Ce qui se passe à Gaza n’est pas une simple tragédie, mais un crime de masse, un effondrement absolu de l’éthique politique et humaine.

Selon des données abondamment étayées, 111 personnes sont mortes de faim depuis le mois de mai 2025 dont 80 enfants.

Plus insupportable encore : le silence assourdissant, l’inaction cynique, voire la complicité active, des États qui prétendent incarner le droit et la justice.

L'Occident : collusion et hypocrisie

Les États-Unis continuent de fournir à Israël un soutien militaire et diplomatique massif, obstacles systématiques à toute sanction sérieuse ou pression effective pour un cessez-le-feu. L’Union européenne, quant à elle, se contente d'exprimer ses « préoccupations », fomente une diplomatie du double standard, ferme les yeux sur les crimes alors qu’elle brandit l’état de droit ailleurs.

Leurs mises en garde, leur rhétorique humanitaire masquent difficilement une participation économique, technique et politique à l’anéantissement de Gaza.

Aucune sanction, aucun embargo sur les armes, aucun gel des accords de coopération :  l'Occident est complice par passivité et par intérêt.

Le monde arabe : lâcheté et calculs sordides

L'immobilisme des États arabes, Jordanie, Égypte et en particulier les monarchies du golfe, crève les yeux. Ces États, riches à milliards, laissent Israël poursuivre son génocide, pour préserver leurs intérêts stratégiques.

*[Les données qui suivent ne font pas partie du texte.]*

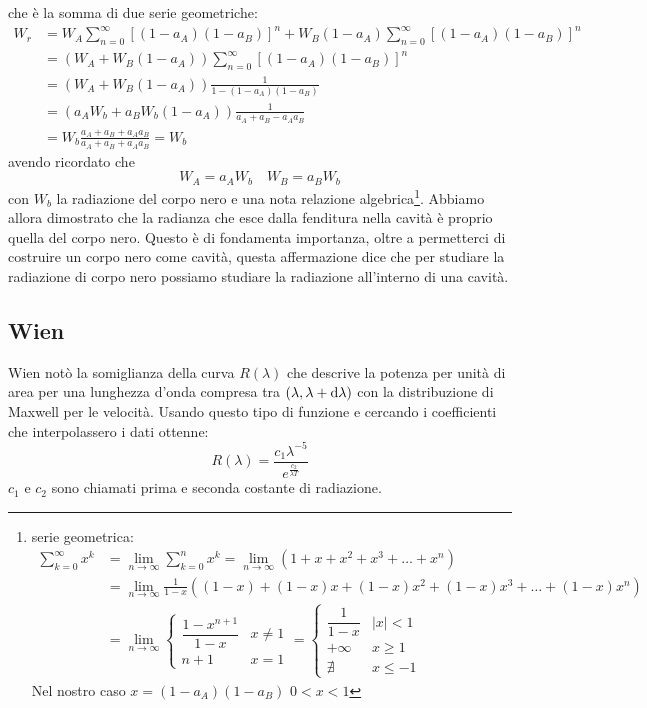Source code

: che è la somma di due serie geometriche:
\begin{equation}
	\begin{split}
		W_r&=W_A\sum_{n=0}^\infty\left[(1-a_A)(1-a_B)\right]^n+W_B(1-a_A)\sum_{n=0}^\infty\left[(1-a_A)(1-a_B)\right]^n\\
		&=\left(W_A+W_B\left(1-a_A\right)\right)\sum_{n=0}^\infty\left[(1-a_A)(1-a_B)\right]^n\\
		&=\left(W_A+W_B\left(1-a_A\right)\right)\frac{1}{1-(1-a_A)(1-a_B)}\\
		&=\left(a_AW_b+a_BW_b(1-a_A)\right)\frac{1}{a_A+a_B-a_Aa_B}\\
		&=W_b\frac{a_A+a_B+a_Aa_B}{a_A+a_B+a_Aa_B}=W_b
	\end{split}
\end{equation}
avendo ricordato che
\[
	W_A=a_AW_b\quad W_B=a_BW_b
\]
con $W_b$ la radiazione del corpo nero e una nota relazione algebrica\footnote{serie geometrica:
	\begin{equation}
		\begin{split}
			\sum_{k=0}^\infty x^k&=\lim_{n\to\infty}\sum_{k=0}^n x^k=\lim_{n\to\infty}\left(1+x+x^2+x^3+\ldots+x^n\right)\\
			&=\lim_{n\to\infty}\frac{1}{1-x}\left((1-x)+(1-x)x+(1-x)x^2+(1-x)x^3+\ldots+(1-x)x^n\right)\\
			&=\lim_{n\to\infty}
			\left\{
			\begin{array}{ll}
				\dfrac{1-x^{n+1}}{1-x} & x\neq 1 \\
				n+1                    & x=1
			\end{array}
			\right.=
			\left\{
			\begin{array}{ll}
				\dfrac{1}{1-x} & |x|<1    \\
				+\infty        & x\geq 1  \\
				\nexists       & x\leq -1
			\end{array}
			\right.
		\end{split}
	\end{equation}
	Nel nostro caso $x=(1-a_A)(1-a_B)$ $0<x<1$
}. Abbiamo allora dimostrato che la radianza che esce dalla fenditura nella cavità è proprio quella del corpo nero. Questo è di fondamenta importanza, oltre a permetterci di costruire un corpo nero come cavità, questa affermazione dice che per studiare la radiazione di corpo nero possiamo studiare la radiazione all'interno di una cavità.
\subsection{Wien}
Wien notò la somiglianza della curva $R(\lambda)$ che descrive la potenza per unità di area per una lunghezza d'onda compresa tra $(\lambda,\lambda+\ud\lambda)$ con la distribuzione di Maxwell per le velocità. Usando questo tipo di funzione e cercando i coefficienti che interpolassero i dati ottenne:
\begin{equation}
	R(\lambda)=\frac{c_1\lambda^{-5}}{e^{\frac{c_2}{\lambda T}}}
\end{equation}
$c_1$ e $c_2$ sono chiamati prima e seconda costante di radiazione.
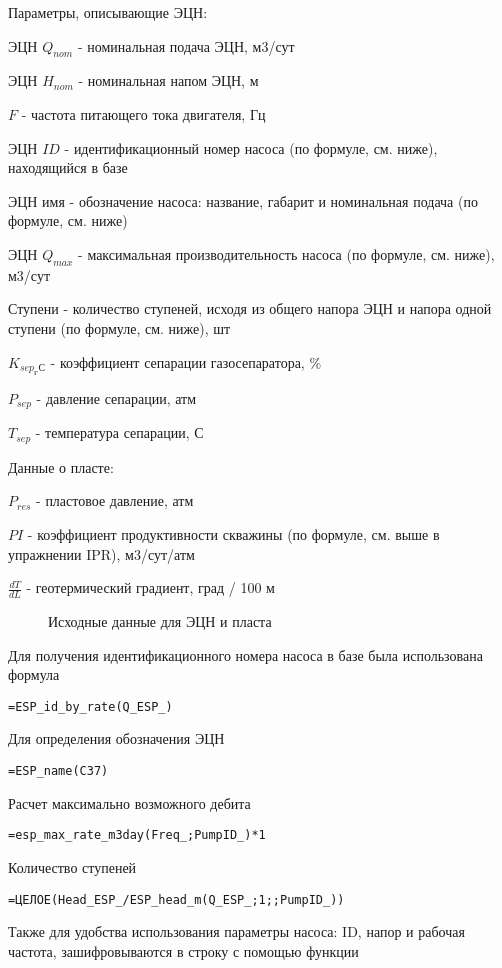 Параметры, описывающие ЭЦН: 

ЭЦН $Q_{nom}$ - номинальная подача ЭЦН, м3/сут

ЭЦН $H_{nom}$ - номинальная напом ЭЦН, м

$F$ - частота питающего тока двигателя, Гц

ЭЦН $ID$ - идентификационный номер насоса (по формуле, см. ниже), находящийся в базе \unf

ЭЦН имя - обозначение насоса: название, габарит и номинальная подача (по формуле, см. ниже)

ЭЦН $Q_{max}$ - максимальная производительность насоса (по формуле, см. ниже), м3/сут

Ступени - количество ступеней, исходя из общего напора ЭЦН и напора одной ступени (по формуле, см. ниже), шт

$K_{sep_ГС}$ - коэффициент сепарации газосепаратора, \%

$P_{sep}$ - давление сепарации, атм

$T_{sep}$ - температура сепарации, С

Данные о пласте:

$P_{res}$ - пластовое давление, атм

$PI$ - коэффициент продуктивности скважины (по формуле, см. выше в упражнении IPR), м3/сут/атм

$\frac{dT}{dL}$ - геотермический градиент, град / 100 м

\begin{figure}[h!]
	\center{\texttt{[image: Ex70\_2]}}
	\caption{Исходные данные для ЭЦН и пласта}
	\label{ris:Ex70_2}
\end{figure}

Для получения идентификационного номера насоса в базе была использована формула

{ \small  \texttt{=ESP\_id\_by\_rate(Q\_ESP\_)}}

Для определения обозначения ЭЦН

{ \small  \texttt{=ESP\_name(C37)}}

Расчет максимально возможного дебита

{ \small  \texttt{=esp\_max\_rate\_m3day(Freq\_;PumpID\_)*1}}

Количество ступеней

{ \small  \texttt{=ЦЕЛОЕ(Head\_ESP\_/ESP\_head\_m(Q\_ESP\_;1;;PumpID\_))
}}

Также для удобства использования параметры насоса: ID, напор и рабочая частота, зашифровываются в строку с помощью функции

Les appels à la « désescalade » sonnent comme une farce tandis que, dans les faits, ils ferment leurs frontières, paralysent politiquement toute action de la Ligue arabe, et pour certains, (comme les Émirats arabes unis ou Bahreïn), continuent de normaliser ou d’approfondir leurs relations avec Israël

Certains analystes notent que ces monarchies « se réjouissent discrètement » du fait que l’armée israélienne affaiblisse le Hamas à leur place.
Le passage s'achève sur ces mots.